------ The data

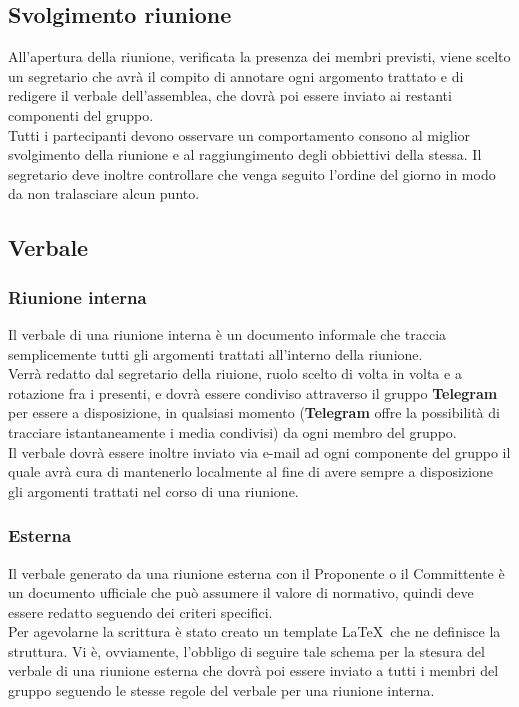     \subsection{Svolgimento riunione}
      All’apertura della riunione, verificata la presenza dei membri previsti, viene scelto un segretario che avrà il compito di annotare ogni argomento trattato e di redigere il verbale
      dell’assemblea, che dovrà poi essere inviato ai restanti componenti del gruppo.\\
      Tutti i partecipanti devono osservare un comportamento consono al miglior svolgimento della riunione e al raggiungimento degli obbiettivi della stessa. Il segretario deve inoltre
      controllare che venga seguito l’ordine del giorno in modo da non tralasciare alcun punto.
    \subsection{Verbale}
      \subsubsection{Riunione interna}
        Il verbale di una riunione interna è un documento informale che traccia semplicemente tutti gli argomenti trattati all'interno della riunione.\\
        Verrà redatto dal segretario della riuione, ruolo scelto di volta in volta e a rotazione fra i presenti, e dovrà essere condiviso attraverso il gruppo \textbf{Telegram}
        per essere a disposizione, in qualsiasi momento (\textbf{Telegram} offre la possibilità di tracciare istantaneamente i media condivisi) da ogni membro del gruppo.\\
        Il verbale dovrà essere inoltre inviato via e-mail ad ogni componente del gruppo il quale avrà cura di mantenerlo localmente al fine di avere sempre a disposizione
        gli argomenti trattati nel corso di una riunione.
      \subsubsection{Esterna}
        Il verbale generato da una riunione esterna con il Proponente o il Committente è un documento ufficiale che può assumere il valore di normativo, quindi deve essere redatto
        seguendo dei criteri specifici.\\
        Per agevolarne la scrittura è stato creato un template \LaTeX\ che ne definisce la struttura.
        Vi è, ovviamente, l'obbligo di seguire tale schema per la stesura del verbale di una riunione esterna che dovrà poi essere inviato a tutti i membri del gruppo seguendo
        le stesse regole del verbale per una riunione interna.
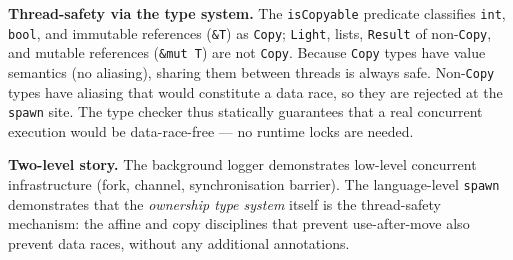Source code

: \noindent
\textbf{Thread-safety via the type system.}
The \texttt{isCopyable} predicate classifies \texttt{int}, \texttt{bool}, and
immutable references (\texttt{\&T}) as \texttt{Copy}; \texttt{Light}, lists,
\texttt{Result} of non-\texttt{Copy}, and mutable references
(\texttt{\&mut T}) are not \texttt{Copy}.
Because \texttt{Copy} types have value semantics (no aliasing), sharing them
between threads is always safe.
Non-\texttt{Copy} types have aliasing that would constitute a data race, so
they are rejected at the \texttt{spawn} site.
The type checker thus statically guarantees that a real concurrent execution
would be data-race-free --- no runtime locks are needed.

\noindent
\textbf{Two-level story.}
The background logger demonstrates low-level concurrent infrastructure
(fork, channel, synchronisation barrier).
The language-level \texttt{spawn} demonstrates that the \emph{ownership type
system} itself is the thread-safety mechanism: the affine and copy disciplines
that prevent use-after-move also prevent data races, without any additional
annotations.
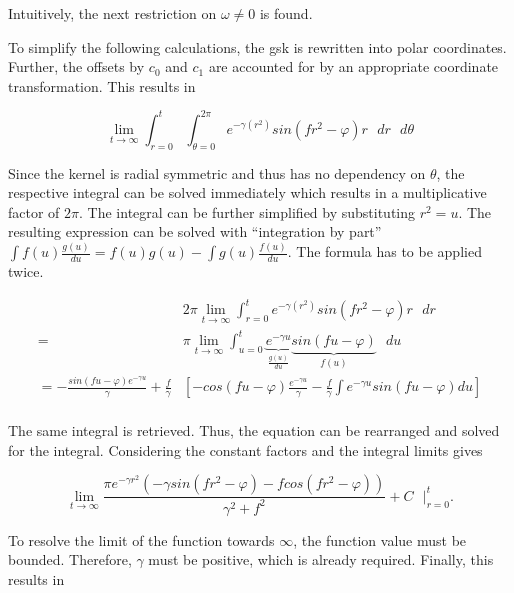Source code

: \documentclass[./\jobname.tex]{subfiles}
\begin{document}
Intuitively, the next restriction on $\omega \neq 0$ is found. 

To simplify the following calculations, the \gls{gsk} is rewritten into polar coordinates. Further, the offsets by $c_0$ and $c_1$ are accounted for by an appropriate coordinate transformation. This results in 

\begin{equation}
\lim_{t \to \infty} \int_{r=0}^{t} \int_{\theta = 0}^{2 \pi} e^{-\gamma(r^2)} sin(f r^2 - \varphi) r \text{ } dr \text{ } d\theta
\end{equation}

Since the kernel is radial symmetric and thus has no dependency on $\theta$, the respective integral can be solved immediately which results in a multiplicative factor of $2 \pi$. The integral can be further simplified by substituting $r^2 = u$.
The resulting expression can be solved with ``integration by part'' $\int f(u) \frac{g(u)}{du} = f(u) g(u) - \int g(u) \frac{f(u)}{du}$. The formula has to be applied twice. 

\begin{equation}
\begin{split}
& 2 \pi \lim_{t \to \infty} \int_{r=0}^{t} e^{-\gamma(r^2)} sin(f r^2 - \varphi) r \text{ } dr  \\
= & \pi \lim_{t \to \infty} \int_{u=0}^{t} \underbrace{e^{-\gamma u }}_{\frac{g(u)}{du}} \underbrace{sin(f u - \varphi)}_{f(u)} \text{ } du \\
= - \frac{sin(fu - \varphi) e^{-\gamma u}}{\gamma} +\frac{f}{\gamma} & \left[ -cos(fu -\varphi) \frac{e^{-\gamma u}}{\gamma} -\frac{f}{\gamma} \int e^{-\gamma u} sin(fu -\varphi) du \right] \\
\end{split}
\end{equation}

The same integral is retrieved. Thus, the equation can be rearranged and solved for the integral. Considering the constant factors and the integral limits gives 

\begin{equation}
\lim_{t \to \infty} \frac{\pi e^{-\gamma r^2}(- \gamma sin(f r^2 - \varphi) - f cos(f r^2 - \varphi))}{ \gamma^2 + f^2} + C \text{ } \Bigg|_{r=0}^{t}.
\end{equation}

To resolve the limit of the function towards $\infty$, the function value must be bounded. Therefore, $\gamma$ must be positive, which is already required. Finally, this results in 
\end{document}
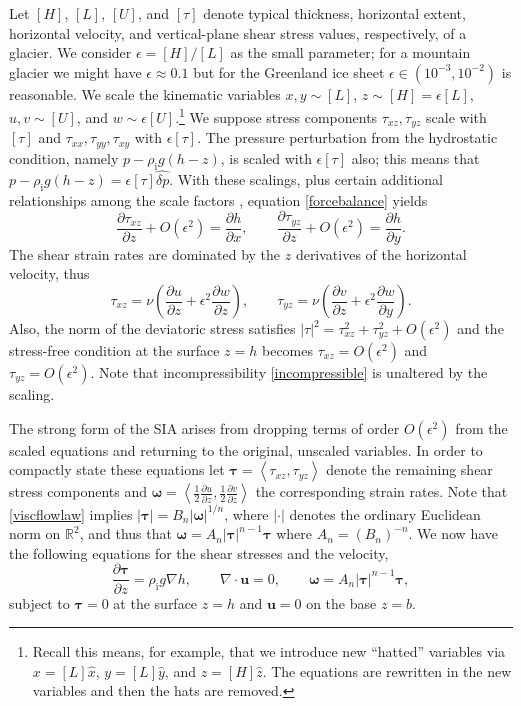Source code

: \documentclass[letterpaper,final,12pt,reqno]{amsart}
\newcommand{\eps}{\epsilon}
\newcommand{\RR}{\mathbb{R}}
\newcommand{\grad}{\nabla}
\newcommand{\Div}{\nabla\cdot}
\newcommand{\bu}{\mathbf{u}}
\newcommand{\rhoi}{\rho_{\text{i}}}
\begin{document}
Let $[H]$, $[L]$, $[U]$, and $[\tau]$ denote typical thickness, horizontal extent, horizontal velocity, and vertical-plane shear stress values, respectively, of a glacier.  We consider $\eps = [H]/[L]$ as the small parameter; for a mountain glacier we might have $\eps \approx 0.1$ but for the Greenland ice sheet $\eps \in (10^{-3},10^{-2})$ is reasonable.  We scale the kinematic variables $x,y \sim [L]$, $z \sim [H] = \eps [L]$, $u,v \sim [U]$, and $w \sim \eps [U]$.\footnote{Recall this means, for example, that we introduce new ``hatted'' variables via $x=[L]\hat x$, $y=[L]\hat y$, and $z=[H] \hat z$.  The equations are rewritten in the new variables and then the hats are removed.}  We suppose stress components $\tau_{xz},\tau_{yz}$ scale with $[\tau]$ and $\tau_{xx},\tau_{yy},\tau_{xy}$ with $\eps[\tau]$.   The pressure perturbation from the hydrostatic condition, namely $p-\rhoi g (h - z)$, is scaled with $\eps [\tau]$ also; this means that $p-\rhoi g (h - z)=\eps[\tau]\hat{\delta p}$.  With these scalings, plus certain additional relationships among the scale factors \cite{Fowler1997}, equation \eqref{forcebalance} yields
    $$\frac{\partial\tau_{xz}}{\partial z} + O(\eps^2) = \frac{\partial h}{\partial x}, \qquad \frac{\partial\tau_{yz}}{\partial z} + O(\eps^2) = \frac{\partial h}{\partial y}.$$
The shear strain rates are dominated by the $z$ derivatives of the horizontal velocity, thus
    $$\tau_{xz} = \nu\left(\frac{\partial u}{\partial z} + \eps^2 \frac{\partial w}{\partial z}\right), \qquad \tau_{yz} = \nu\left(\frac{\partial v}{\partial z} + \eps^2 \frac{\partial w}{\partial y}\right).$$
Also, the norm of the deviatoric stress satisfies $|\tau|^2 = \tau_{xz}^2 + \tau_{yz}^2 + O(\eps^2)$ and the stress-free condition at the surface $z=h$ becomes $\tau_{xz} = O(\eps^2)$ and $\tau_{yz} = O(\eps^2)$.  Note that incompressibility \eqref{incompressible} is unaltered by the scaling.

The strong form of the SIA arises from dropping terms of order $O(\eps^2)$ from the scaled equations and returning to the original, unscaled variables.  In order to compactly state these equations let $\bm{\tau}=\left<\tau_{xz},\tau_{yz}\right>$ denote the remaining shear stress components and $\bm{\omega}=\left<\frac{1}{2} \frac{\partial u}{\partial z},\frac{1}{2} \frac{\partial v}{\partial z}\right>$ the corresponding strain rates.  Note that \eqref{viscflowlaw} implies $|\bm{\tau}|=B_n |\bm{\omega}|^{1/n}$, where $|\cdot|$ denotes the ordinary Euclidean norm on $\RR^2$, and thus that $\bm{\omega} = A_n |\bm{\tau}|^{n-1} \bm{\tau}$ where $A_n=(B_n)^{-n}$.  We now have the following equations for the shear stresses and the velocity,
\begin{equation}
\frac{\partial\bm{\tau}}{\partial z} = \rhoi g \grad h, \qquad \Div \bu = 0, \qquad \bm{\omega} = A_n |\bm{\tau}|^{n-1} \bm{\tau}, \label{siavectorized}
\end{equation}
subject to $\bm{\tau}=0$ at the surface $z=h$ and $\bu=0$ on the base $z=b$.
\end{document}
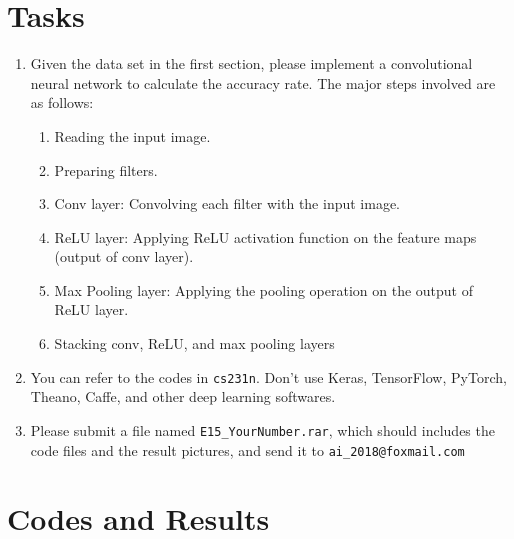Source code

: ﻿\documentclass[a4paper, 11pt]{article}
\begin{document}
\section{Tasks}
\begin{enumerate}
	\item Given the data set in the first section, please implement a convolutional neural network to calculate the accuracy rate. The major steps involved are as follows:
	\begin{enumerate}
		\item Reading the input image.
		\item Preparing filters.
		\item Conv layer: Convolving each filter with the input image.
		\item ReLU layer: Applying ReLU activation function on the feature maps (output of conv layer).
		\item Max Pooling layer: Applying the pooling operation on the output of ReLU layer.
		\item Stacking conv, ReLU, and max pooling layers
	\end{enumerate}
	\item You can refer to the codes in \texttt{cs231n}. Don't use Keras, TensorFlow, PyTorch, Theano, Caffe, and other deep learning softwares. 
	\item Please submit a file named \texttt{E15\_YourNumber.rar}, which should includes the code files and the result pictures, and send it to \texttt{ai\_2018@foxmail.com}
\end{enumerate}
\section{Codes and Results}


%
%
\end{document}
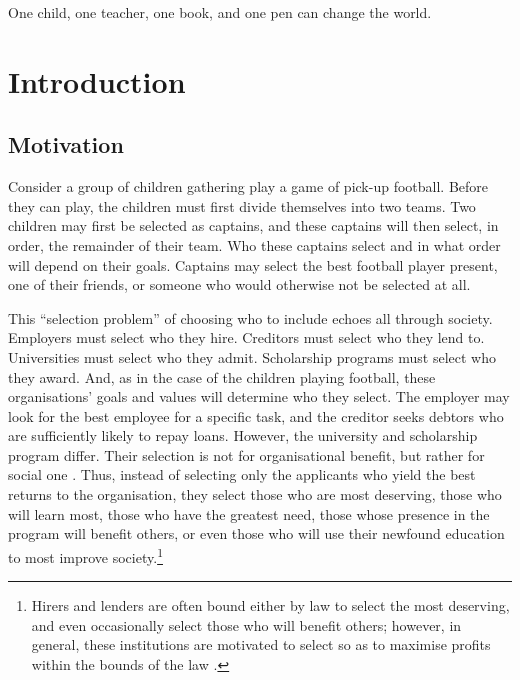 \begin{savequote}[8cm]
    One child, one teacher, one book, and one pen can change the world.
\end{savequote}

\chapter{\label{ch:intro}Introduction} 

\minitoc

\section{Motivation}

Consider a group of children gathering play a game of pick-up football. Before they can play, the children must first divide themselves into two teams. Two children may first be selected as captains, and these captains will then select, in order, the remainder of their team. Who these captains select and in what order will depend on their goals. Captains may select the best football player present, one of their friends, or someone who would otherwise not be selected at all.

This ``selection problem'' of choosing who to include echoes all through society. Employers must select who they hire. Creditors must select who they lend to. Universities must select who they admit. Scholarship programs must select who they award. And, as in the case of the children playing football, these organisations' goals and values will determine who they select. The employer may look for the best employee for a specific task, and the creditor seeks debtors who are sufficiently likely to repay loans. However, the university and scholarship program differ. Their selection is not for organisational benefit, but rather for social one \cite{Warikoo_2019}. Thus, instead of selecting only the applicants who yield the best returns to the organisation, they select those who are most deserving, those who will learn most, those who have the greatest need, those whose presence in the program will benefit others, or even those who will use their newfound education to most improve society.\footnote{Hirers and lenders are often bound either by law to select the most deserving, and even occasionally select those who will benefit others; however, in general, these institutions are motivated to select so as to maximise profits within the bounds of the law \cite{schmidt1998validity}.}

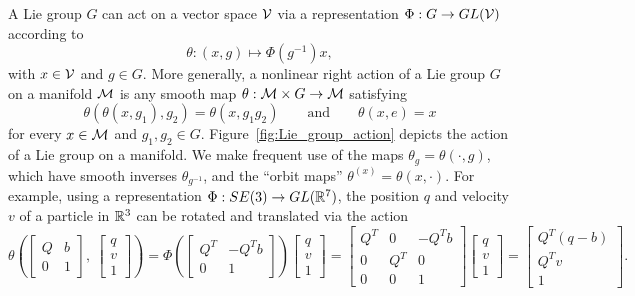 \documentclass[twoside,11pt]{article}
\begin{document}
A Lie group $G$ can act on a vector space ${\mathcal{V}}$ via a representation $\Phi: G \to GL({\mathcal{V}})$ according to
\begin{equation}
    \theta: (x, g) \mapsto \Phi(g^{-1}) x,
    \label{eqn:right_action_by_representation}
\end{equation}
with $x\in{\mathcal{V}}$ and $g \in G$.
More generally, a nonlinear right action of a Lie group $G$ on a manifold ${\mathcal{M}}$ is any smooth map $\theta: {\mathcal{M}} \times G \to {\mathcal{M}}$ satisfying 
\begin{equation}
    \theta(\theta(x, g_1), g_2) = \theta(x, g_1 g_2) \qquad \mbox{and} \qquad \theta(x, e) = x
\end{equation}
for every $x\in{\mathcal{M}}$ and $g_1, g_2\in G$.
Figure~\ref{fig:Lie_group_action} depicts the action of a Lie group on a manifold.
We make frequent use of the maps $\theta_g = \theta (\cdot, g)$, which have smooth inverses $\theta_{g^{-1}}$, and the ``orbit maps'' $\theta^{(x)} = \theta(x, \cdot)$.
For example, using a representation $\Phi : SE(3) \to GL(\mathbb{R}^7)$, the position $q$ and velocity $v$ of a particle in $\mathbb{R}^3$ 
can be rotated and translated via the action
\begin{equation*}
    \theta\left( 
    \begin{bmatrix} 
    Q & b \\ 
    0 & 1\end{bmatrix}, \ \begin{bmatrix}
        q \\
        v \\
        1
    \end{bmatrix} \right)
    =
    \Phi\left( \begin{bmatrix} 
        Q^T & -Q^T b \\ 
        0 & 1 \end{bmatrix} \right) 
    \begin{bmatrix}
        q \\
        v \\
        1
    \end{bmatrix}
    = 
    \begin{bmatrix} 
    Q^T & 0 & -Q^T b \\ 
    0 & Q^T & 0 \\ 
    0 & 0 & 1\end{bmatrix}
    \begin{bmatrix}
        q \\
        v \\
        1
    \end{bmatrix} = 
    \begin{bmatrix}
        Q^T (q - b) \\
        Q^T v \\
        1
    \end{bmatrix}.
\end{equation*}
\end{document}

------------

* _The task_
Search the entries above for lines holding the string "function", then report only how many there are.

* _The completed task_
2